## ACTION ITEM
Everything from the line containing "To connect data source use below credentials" through the line containing "# Sample JSON to Update Book" in the listing below should be copied exactly, and nothing more.

## DATA UNDER STUDY
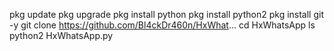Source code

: 
pkg update
 pkg upgrade
 pkg install python
 pkg install python2
 pkg install git -y
 git clone https://github.com/Bl4ckDr460n/HxWhat...
 cd HxWhatsApp
 ls
 python2 HxWhatsApp.py
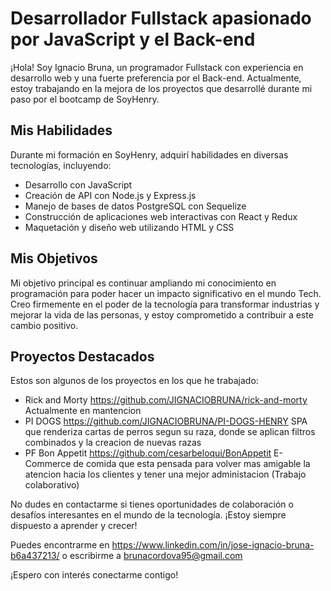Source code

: # Desarrollador Fullstack apasionado por JavaScript y el Back-end

¡Hola! Soy Ignacio Bruna, un programador Fullstack con experiencia en desarrollo web y una fuerte preferencia por el Back-end. Actualmente, estoy trabajando en la mejora de los proyectos que desarrollé durante mi paso por el bootcamp de SoyHenry.

## Mis Habilidades

Durante mi formación en SoyHenry, adquirí habilidades en diversas tecnologías, incluyendo:

- Desarrollo con JavaScript
- Creación de API con Node.js y Express.js
- Manejo de bases de datos PostgreSQL con Sequelize
- Construcción de aplicaciones web interactivas con React y Redux
- Maquetación y diseño web utilizando HTML y CSS

## Mis Objetivos

Mi objetivo principal es continuar ampliando mi conocimiento en programación para poder hacer un impacto significativo en el mundo Tech. Creo firmemente en el poder de la tecnología para transformar industrias y mejorar la vida de las personas, y estoy comprometido a contribuir a este cambio positivo.

## Proyectos Destacados

Estos son algunos de los proyectos en los que he trabajado:

- Rick and Morty https://github.com/JIGNACIOBRUNA/rick-and-morty Actualmente en mantencion
- PI DOGS https://github.com/JIGNACIOBRUNA/PI-DOGS-HENRY SPA que renderiza cartas de perros segun su raza, donde se aplican filtros combinados y la creacion de nuevas razas 
- PF Bon Appetit https://github.com/cesarbeloqui/BonAppetit E-Commerce de comida que esta pensada para volver mas amigable la atencion hacia los clientes y tener una mejor administacion (Trabajo colaborativo)

No dudes en contactarme si tienes oportunidades de colaboración o desafíos interesantes en el mundo de la tecnología. ¡Estoy siempre dispuesto a aprender y crecer!

Puedes encontrarme en https://www.linkedin.com/in/jose-ignacio-bruna-b6a437213/ o escribirme a brunacordova95@gmail.com

¡Espero con interés conectarme contigo!

<!--
**JIGNACIOBRUNA/JIGNACIOBRUNA** is a ✨ _special_ ✨ repository because its `README.md` (this file) appears on your GitHub profile.

Here are some ideas to get you started:

- 🔭 I’m currently working on ...
- 🌱 I’m currently learning ...
- 👯 I’m looking to collaborate on ...
- 🤔 I’m looking for help with ...
- 💬 Ask me about ...
- 📫 How to reach me: ...
- 😄 Pronouns: ...
- ⚡ Fun fact: ...
-->
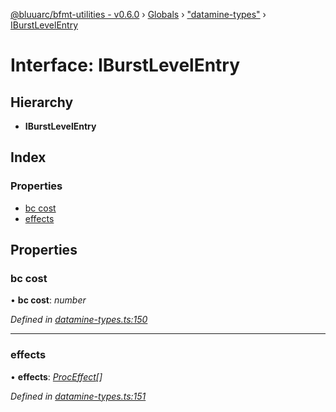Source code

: [@bluuarc/bfmt-utilities - v0.6.0](../README.md) › [Globals](../globals.md) › ["datamine-types"](../modules/_datamine_types_.md) › [IBurstLevelEntry](_datamine_types_.iburstlevelentry.md)

# Interface: IBurstLevelEntry

## Hierarchy

* **IBurstLevelEntry**

## Index

### Properties

* [bc cost](_datamine_types_.iburstlevelentry.md#bc-cost)
* [effects](_datamine_types_.iburstlevelentry.md#effects)

## Properties

###  bc cost

• **bc cost**: *number*

*Defined in [datamine-types.ts:150](https://github.com/BluuArc/bfmt-utilities/blob/master/src/datamine-types.ts#L150)*

___

###  effects

• **effects**: *[ProcEffect](../modules/_datamine_types_.md#proceffect)[]*

*Defined in [datamine-types.ts:151](https://github.com/BluuArc/bfmt-utilities/blob/master/src/datamine-types.ts#L151)*
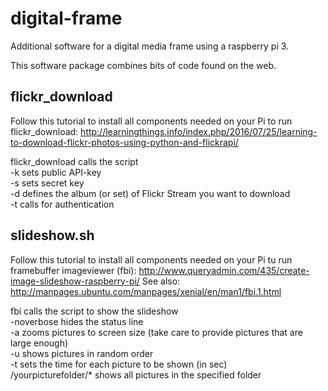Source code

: # digital-frame
Additional software for a digital media frame using a raspberry pi 3.

This software package combines bits of code found on the web.


## flickr_download

Follow this tutorial to install all components needed on your Pi to run flickr_download: http://learningthings.info/index.php/2016/07/25/learning-to-download-flickr-photos-using-python-and-flickrapi/

flickr_download calls the script  
-k <api key> sets public API-key  
-s <api secret> sets secret key  
-d <set id> defines the album (or set) of Flickr Stream you want to download  
-t calls for authentication  

## slideshow.sh

Follow this tutorial to install all components needed on your Pi tu run framebuffer imageviewer (fbi):
http://www.queryadmin.com/435/create-image-slideshow-raspberry-pi/
See also: http://manpages.ubuntu.com/manpages/xenial/en/man1/fbi.1.html

fbi calls the script to show the slideshow  
-noverbose hides the status line  
-a zooms pictures to screen size (take care to provide pictures that are large enough)  
-u shows pictures in random order  
-t sets the time for each picture to be shown (in sec)  
/yourpicturefolder/* shows all pictures in the specified folder  
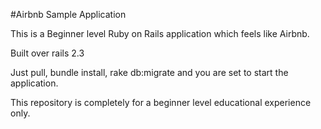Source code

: #Airbnb Sample Application

This is a Beginner level Ruby on Rails application which feels like Airbnb.

Built over rails 2.3

Just pull, bundle install, rake db:migrate and you are set to start the application.

This repository is completely for a beginner level educational experience only.
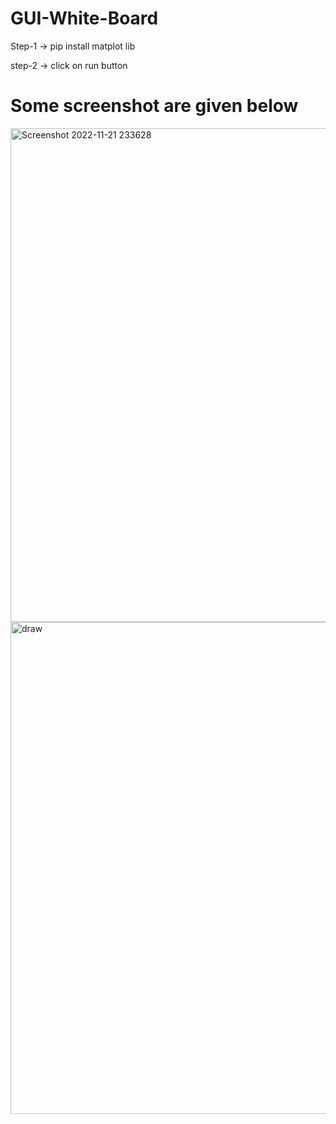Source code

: # GUI-White-Board

Step-1 -> pip install matplot lib

step-2 -> click on run button          

# Some screenshot are given below 

<img width="790" alt="Screenshot 2022-11-21 233628" src="https://user-images.githubusercontent.com/105531351/203129747-b8c41fca-dcf3-4873-bbcb-5ac728c15901.png">
<img width="787" alt="draw" src="https://user-images.githubusercontent.com/105531351/203129780-2334d467-f03b-41f3-8a92-6ff604675884.png">
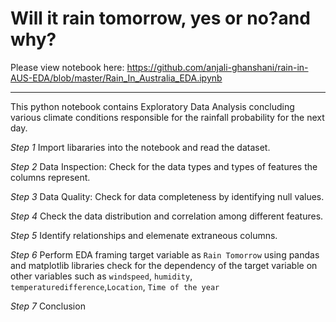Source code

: # Will it rain tomorrow, yes or no?and why?

Please view notebook here: https://github.com/anjali-ghanshani/rain-in-AUS-EDA/blob/master/Rain_In_Australia_EDA.ipynb
<hr>

This python notebook contains Exploratory Data Analysis concluding various climate conditions responsible for the rainfall probability for the next day.

*Step 1* Import libararies into the notebook and read the dataset.

*Step 2* Data Inspection: Check for the data types and types of features the columns represent.

*Step 3* Data Quality: Check for data completeness by identifying null values.

*Step 4* Check the data distribution and correlation among different features.

*Step 5* Identify relationships and elemenate extraneous columns.

*Step 6* Perform EDA framing target variable as `Rain Tomorrow` using pandas and matplotlib libraries
check for the dependency of the target variable on other variables such as `windspeed`, `humidity`, `temperaturedifference`,`Location`, `Time of the year`

*Step 7* Conclusion
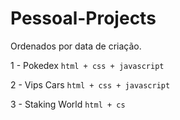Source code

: # Pessoal-Projects
Ordenados por data de criação.

1 - Pokedex `html + css + javascript`

2 - Vips Cars `html + css + javascript`

3 - Staking World `html + cs`
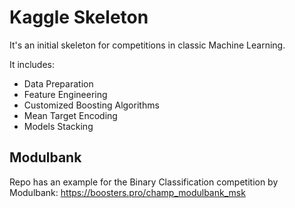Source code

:# Kaggle Skeleton
It's an initial skeleton for competitions in classic Machine Learning.

It includes:
* Data Preparation
* Feature Engineering
* Customized Boosting Algorithms
* Mean Target Encoding
* Models Stacking

## Modulbank
Repo has an example for the Binary Classification competition by Modulbank:
https://boosters.pro/champ_modulbank_msk
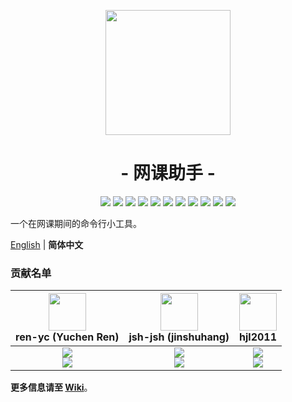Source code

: <p align="center">
<img src="https://ren-yc.github.io/assets/ClassTools/WCH.png" width="200">
</p>

<h1 align="center">- 网课助手 -</h1>

<p align="center">
<img src="https://img.shields.io/github/license/class-tools/Web-Class-Helper.svg">
<img src="https://img.shields.io/github/issues-closed-raw/class-tools/Web-Class-Helper.svg">
<img src="https://img.shields.io/github/issues-raw/class-tools/Web-Class-Helper.svg">
<img src="https://github.com/class-tools/Web-Class-Helper/actions/workflows/build.yml/badge.svg">
<img src="https://github.com/class-tools/Web-Class-Helper/actions/workflows/clangformat.yml/badge.svg">
<img src="https://github.com/class-tools/Web-Class-Helper/actions/workflows/codeql.yml/badge.svg">
<img src="https://github.com/class-tools/Web-Class-Helper/actions/workflows/gitmsg.yml/badge.svg">
<img src="https://github.com/class-tools/Web-Class-Helper/actions/workflows/wiki.yml/badge.svg">
<img src="https://img.shields.io/github/v/release/class-tools/Web-Class-Helper.svg?logo=iCloud">
<img src="https://img.shields.io/github/downloads/class-tools/Web-Class-Helper/total?label=GitHub%20Downloads">
<img src="https://img.shields.io/badge/support-Windows%208%20%2F%208.1%20%2F%2010%20%2F%2011-blue?logo=Windows">
</p>

一个在网课期间的命令行小工具。

[English](./README.md) | **简体中文**

### 贡献名单

| <img src="https://avatars.githubusercontent.com/u/53416099?v=4" width="60px"></br> ren-yc (Yuchen Ren) | <img src="https://avatars.githubusercontent.com/u/68993466?v=4" width="60px"></br> jsh-jsh (jinshuhang) | <img src="https://avatars.githubusercontent.com/u/100132650?v=4" width="60px"></br> hjl2011 |
| :---: | :---: | :---: |
| ![](https://shields.io/badge/Maintainer-green?logo=visual-studio-code&style=for-the-badge)<br>![](https://shields.io/badge/BugTester-yellow?logo=open-bug-bounty&style=for-the-badge) | ![](https://shields.io/badge/Creator-green?logo=visual-studio-code&style=for-the-badge)<br>![](https://shields.io/badge/BugTester-yellow?logo=open-bug-bounty&style=for-the-badge) | ![](https://shields.io/badge/Coding-green?logo=visual-studio-code&style=for-the-badge)<br>![](https://shields.io/badge/BugTester-yellow?logo=open-bug-bounty&style=for-the-badge) |

**更多信息请至 [Wiki](https://github.com/class-tools/Web-Class-Helper/wiki)**。
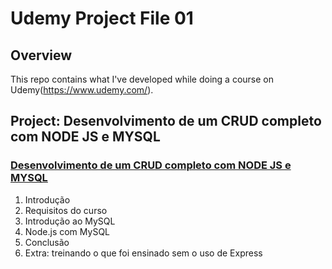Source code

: # Udemy Project File 01

## Overview
This repo contains what I've developed while doing a course on Udemy(https://www.udemy.com/).

## Project: Desenvolvimento de um CRUD completo com NODE JS e MYSQL
### [Desenvolvimento de um CRUD completo com NODE JS e MYSQL](https://www.udemy.com/course/desenvolvimento-de-um-crud-completo-com-node-js-e-mysql/)
1. Introdução
2. Requisitos do curso
3. Introdução ao MySQL
4. Node.js com MySQL
5. Conclusão
6. Extra: treinando o que foi ensinado sem o uso de Express
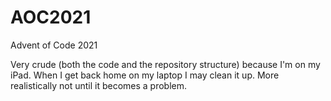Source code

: # AOC2021
Advent of Code 2021

Very crude (both the code and the repository structure) because I'm on my iPad. When I get back home on my laptop I may clean it up. More realistically not until it becomes a problem.
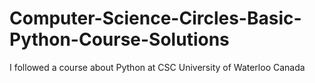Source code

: # Computer-Science-Circles-Basic-Python-Course-Solutions
I followed a course about Python at CSC University of Waterloo Canada
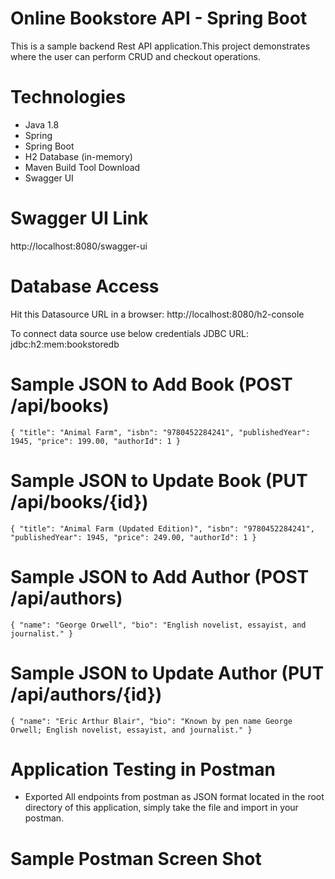 # Online Bookstore API - Spring Boot
This is a sample backend Rest API application.This project demonstrates where the user can perform CRUD and checkout operations.

# Technologies
- Java 1.8
- Spring
- Spring Boot
- H2 Database (in-memory)
- Maven Build Tool Download
- Swagger UI

# Swagger UI Link
http://localhost:8080/swagger-ui

# Database Access
Hit this Datasource URL in a browser: http://localhost:8080/h2-console

To connect data source use below credentials
JDBC URL: jdbc:h2:mem:bookstoredb

# Sample JSON to Add Book (POST /api/books)
`{
  "title": "Animal Farm",
  "isbn": "9780452284241",
  "publishedYear": 1945,
  "price": 199.00,
  "authorId": 1
}`

# Sample JSON to Update Book (PUT /api/books/{id})
`{
  "title": "Animal Farm (Updated Edition)",
  "isbn": "9780452284241",
  "publishedYear": 1945,
  "price": 249.00,
  "authorId": 1
}`

# Sample JSON to Add Author (POST /api/authors)
`{
  "name": "George Orwell",
  "bio": "English novelist, essayist, and journalist."
}`

# Sample JSON to Update Author (PUT /api/authors/{id})
`{
  "name": "Eric Arthur Blair",
  "bio": "Known by pen name George Orwell; English novelist, essayist, and journalist."
}`

# Application Testing in Postman
- Exported All endpoints from postman as JSON format located in the root directory of this application, simply take the file and import in your postman.

# Sample Postman Screen Shot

## EXPECTED OUTPUT
To connect data source use below credentials
JDBC URL: jdbc:h2:mem:bookstoredb

# Sample JSON to Add Book (POST /api/books)
`{
  "title": "Animal Farm",
  "isbn": "9780452284241",
  "publishedYear": 1945,
  "price": 199.00,
  "authorId": 1
}`

# Sample JSON to Update Book (PUT /api/books/{id})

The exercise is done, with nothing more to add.